Paint strippers contain different chemicals, and the potential hazards are different for various products. Each product has specific safety precautions (refer to the MSDS and instructions/ingredients disclosed with each type of paint stripper). However, there are some general safety steps to keep in mind when using any paint stripper. If you use paint strippers frequently, it is particularly important that you follow these steps:
1. Always read and follow all the instructions and safety precautions on the label. Do not assume you already know how to use the product. The hazards may be different from one product to another, and the ingredients in individual products often change over time. The label tells you what actions you should take to reduce hazards and the first aid measures to use.
2. Wear chemical-resistant gloves appropriate to the type of stripper being used (see manufacturer's instructions). Common kitchen latex gloves do not provide enough protection.
3. Avoid getting the paint stripper on your skin or in your eyes. Wear protective clothing and goggles appropriate for the project and type of stripper.
4. Use paint strippers outdoors if possible. If you must use them indoors, cross-ventilate by opening all doors and windows. Make sure there is fresh air movement throughout the room. Ventilate the area before, during, and after applying and stripping. Never use any paint stripper in a poorly ventilated area. If work must be done indoors under low ventilation conditions, consider having the work done professionally instead of attempting it yourself.
5. If you must work indoors, always work so the stripper fumes are blowing away from you and to the outside. A fan can be used to improve cross-ventilation and to ensure fresh air movement. A fan is particularly important for nonflammable products that evaporate quickly, such as methylene chloride. Electrical sparks from fans may increase the chance of flammable paint strippers fumes to catch fire.

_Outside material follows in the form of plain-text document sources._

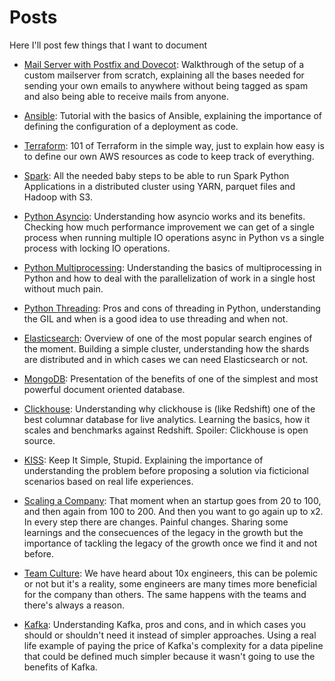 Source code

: # Posts

Here I'll post few things that I want to document

* [Mail Server with Postfix and Dovecot](posts/mailserver.md):
Walkthrough of the setup of a custom mailserver from scratch, explaining all the bases needed for sending your own emails to anywhere without being tagged as spam and also being able to receive mails from anyone.

* [Ansible](posts/ansible.md):
Tutorial with the basics of Ansible, explaining the importance of defining the configuration of a deployment as code.

* [Terraform](posts/terraform.md):
101 of Terraform in the simple way, just to explain how easy is to define our own AWS resources as code to keep track of everything.

* [Spark](posts/spark.md):
All the needed baby steps to be able to run Spark Python Applications in a distributed cluster using YARN, parquet files and Hadoop with S3.

* [Python Asyncio](posts/python_async.md):
Understanding how asyncio works and its benefits. Checking how much performance improvement we can get of a single process when running multiple IO operations async in Python vs a single process with locking IO operations.

* [Python Multiprocessing](posts/python_async.md):
Understanding the basics of multiprocessing in Python and how to deal with the parallelization of work in a single host without much pain.

* [Python Threading](posts/python_async.md):
Pros and cons of threading in Python, understanding the GIL and when is a good idea to use threading and when not.

* [Elasticsearch](posts/elasticsearch.md):
Overview of one of the most popular search engines of the moment. Building a simple cluster, understanding how the shards are distributed and in which cases we can need Elasticsearch or not.

* [MongoDB](posts/MongoDB.md):
Presentation of the benefits of one of the simplest and most powerful document oriented database.

* [Clickhouse](posts/Clickhouse.md):
Understanding why clickhouse is (like Redshift) one of the best columnar database for live analytics. Learning the basics, how it scales and benchmarks against Redshift. Spoiler: Clickhouse is open source.

* [KISS](posts/kiss.md):
Keep It Simple, Stupid. Explaining the importance of understanding the problem before proposing a solution via ficticional scenarios based on real life experiences.

* [Scaling a Company](posts/scaling_a_company.md):
That moment when an startup goes from 20 to 100, and then again from 100 to 200. And then you want to go again up to x2. In every step there are changes. Painful changes. Sharing some learnings and the consecuences of the legacy in the growth but the importance of tackling the legacy of the growth once we find it and not before.

* [Team Culture](posts/team_culture.md):
We have heard about 10x engineers, this can be polemic or not but it's a reality, some engineers are many times more beneficial for the company than others. The same happens with the teams and there's always a reason.

* [Kafka](posts/kafka.md):
Understanding Kafka, pros and cons, and in which cases you should or shouldn't need it instead of simpler approaches. Using a real life example of paying the price of Kafka's complexity for a data pipeline that could be defined much simpler because it wasn't going to use the benefits of Kafka.

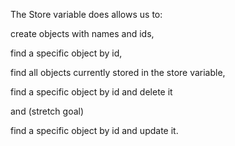 
The Store variable does allows us to:

create objects with names and ids,

find a specific object by id,

find all objects currently stored in the store variable,

find a specific object by id and delete it

and (stretch goal)

find a specific object by id and update it. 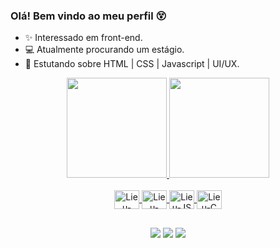 ### Olá! Bem vindo ao meu perfil 😵

- ✨ Interessado em front-end.
- 💻 Atualmente procurando um estágio.
- 🧩 Estutando sobre HTML | CSS | Javascript | UI/UX.

<div align="center">
  <a href="https://github.com/Lieuvamp">
  <img height="160em" src="https://github-readme-stats.vercel.app/api?username=Lieuvamp&show_icons=true&theme=dark&include_all_commits=true&count_private=true"/>
  <img height="160em" src="https://github-readme-stats.vercel.app/api/top-langs/?username=Lieuvamp&layout=compact&langs_count=7&theme=dark"/>
</div>

<div align="center">
<div style="display: inline_block"><br>
  <img align="center" alt="Lieu-HTML" height="30" width="40" src="https://cdn.jsdelivr.net/gh/devicons/devicon/icons/html5/html5-original.svg">
  <img align="center" alt="Lieu-CSS" height="30" width="40" src="https://cdn.jsdelivr.net/gh/devicons/devicon/icons/css3/css3-original.svg">
  <img align="center" alt="Lieu-JS" height="30" width="40" src="https://cdn.jsdelivr.net/gh/devicons/devicon/icons/javascript/javascript-original.svg">
  <img align="center" alt="Lieu-C" height="30" width="40" src="https://cdn.jsdelivr.net/gh/devicons/devicon/icons/c/c-original.svg">
</div>

  ##
  
<div> 
  <a href="https://www.instagram.com/leosxnt/" target="_blank"><img src="https://img.shields.io/badge/-Instagram-%23E4405F?style=for-the-badge&logo=instagram&logoColor=white" target="_blank"></a>
  <a href = "mailto:Lieuprod@gmail.com"><img src="https://img.shields.io/badge/-Gmail-%23333?style=for-the-badge&logo=gmail&logoColor=white" target="_blank"></a>
  <a href="https://www.linkedin.com/in/leonardo-murilo-ba2430223/" target="_blank"><img src="https://img.shields.io/badge/-LinkedIn-%230077B5?style=for-the-badge&logo=linkedin&logoColor=white" target="_blank"></a> 
</div>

6. Do not use flammable paint strippers near any source of sparks, flame, or high heat. Do not work near gas stoves, kerosene heaters, gas or electric water heaters, gas or electric clothes dryers, gas or electric furnaces, gas or electric space heaters, sanders, buffers, or other electric hand tools. Open flames, cigarettes, matches, lighters, pilot lights, or electric sparks can cause the chemicals in the paint strippers to suddenly catch fire.
7. Only strip paint with chemicals that are marketed as paint strippers. Never use gasoline, lighter fluid, or kerosene to strip paint.
8. Dispose of paint strippers according to the instructions on the label. If you have any questions, ask your local environmental sanitation department about proper disposal.